The Internet-of-Things (IoT) sector will revolutionize lighting systems by incorporating wireless features and sensors for network-based or automated operation. LEDs, with their energy efficient features and solid-state builds, is also set to become the lighting technology of choice around the same time the IoT industry hits mainstream.

Can LEDs help bridge the gap between the demand for wireless data transmission and IoT networks? Find out below.

LEDs and Li-Fi

Li-Fi, which uses light instead of radio frequencies (used by traditional Wi-Fi), was first introduced in 2011 at the University of Edinburgh, as an alternative to Wi-Fi. The protocol uses rapidly flickering light from a single LED to transmit data wirelessly. Called Visible Light Communication (VLC), Li-Fi leverages frequencies in the range of 400 and 800 terahertz.

The best way to visualize how Li-Fi works is by comparing it with light-based Morse Code. The diodes toggle at rapid speeds (undetectable by humans). This process, which is called on-off keying, facilitates the transmission of binary code to a receiving device. An alternative VLC method includes continuous signaling.

Combining Illumination with Wireless Data Transmission

Interestingly, according to researchers from the University of Edinburgh, LED fixtures can be used to light up a room and transmit wireless data simultaneously, without affecting illumination. Both VLC techniques mentioned above does not degrade LED performance (no dimming or color shifting).

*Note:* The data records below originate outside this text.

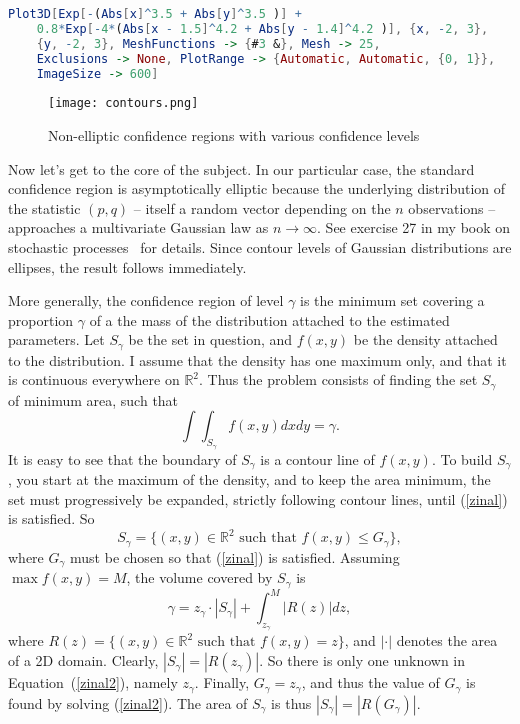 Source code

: \documentclass[oneside,10pt]{book}
\begin{document}
\begin{lstlisting}[language=Mathematica]
Plot3D[Exp[-(Abs[x]^3.5 + Abs[y]^3.5 )] +
    0.8*Exp[-4*(Abs[x - 1.5]^4.2 + Abs[y - 1.4]^4.2 )], {x, -2, 3},
    {y, -2, 3}, MeshFunctions -> {#3 &}, Mesh -> 25,
    Exclusions -> None, PlotRange -> {Automatic, Automatic, {0, 1}},
    ImageSize -> 600]
\end{lstlisting}

\begin{figure}[H]
\centering
\texttt{[image: contours.png]}
\caption{Non-elliptic confidence regions with various confidence levels}
\label{fig:pbcixsds}
\end{figure}

\noindent Now let's get to the core of the subject. In our particular case, the standard confidence region is asymptotically elliptic
 because the underlying distribution of the statistic $(p,q)$ -- itself a random vector depending on the $n$ observations -- approaches a
multivariate Gaussian law as $n\rightarrow\infty$. See exercise 27 in my book on stochastic processes~\cite{vgsimulnew} for details. Since contour levels of Gaussian distributions are ellipses, the result follows immediately.

More generally, the confidence region of level $\gamma$ is the minimum set covering a proportion $\gamma$ of a the mass of the distribution attached to the estimated parameters.
Let  $S_\gamma$ be the set in question, and $f(x,y)$ be the density attached to the distribution. I assume
that the density has one maximum only, and that it is continuous everywhere on $\mathbb{R}^2$. Thus the problem consists of finding
the set $S_\gamma$ of minimum area, such that
\begin{equation}
\int\int_{S_\gamma} f(x,y) dxdy = \gamma.\label{zinal}
\end{equation}
It is easy to see that the boundary of $S_\gamma$ is a contour line of $f(x,y)$. To build $S_\gamma$, you start at the maximum of the density, and to keep the area minimum, the set must progressively be expanded, strictly following contour lines, until (\ref{zinal}) is satisfied. So
$$S_\gamma = \{(x, y) \in\mathbb{R}^2 \mbox{ such that } f(x,y)\leq G_\gamma\},$$
where $G_\gamma$ must be chosen so that (\ref{zinal}) is satisfied. Assuming $\max f(x,y)=M$, the volume covered by $S_\gamma$
 is
\begin{equation}
\gamma = z_\gamma \cdot |S_\gamma| + \int_{z_\gamma}^M |R(z)| dz, \label{zinal2}
\end{equation}
where $R(z) = \{(x, y) \in\mathbb{R}^2 \mbox{ such that } f(x,y) =z\}$, and $|\cdot|$ denotes the area of a 2D domain. Clearly,
$|S_\gamma|=|R(z_\gamma)|$. So there is only one unknown in Equation~(\ref{zinal2}), namely $z_\gamma$. Finally, $G_\gamma=z_\gamma$, and thus the value of $G_\gamma$ is found by solving (\ref{zinal2}). The area of $S_\gamma$ is
thus $|S_\gamma|=|R(G_\gamma)|$.
\end{document}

The lifespan of the LED is also retained at 50,000+ hours. However, it is critical to highlight that such processes can contribute to a slight increase in operating temperature experienced by the luminary.

According to a recently published study (Perovskite Nanocrystals as a Color Converter for Visible Light Communication), scientists are incorporating a nanocrystalline structure (derivative of cesium lead bromide and nitride phosphor) in order to increase bandwidth capacity. As a result, data speeds of 2 Gbps and a bandwidth of 500 megahertz can be achieved.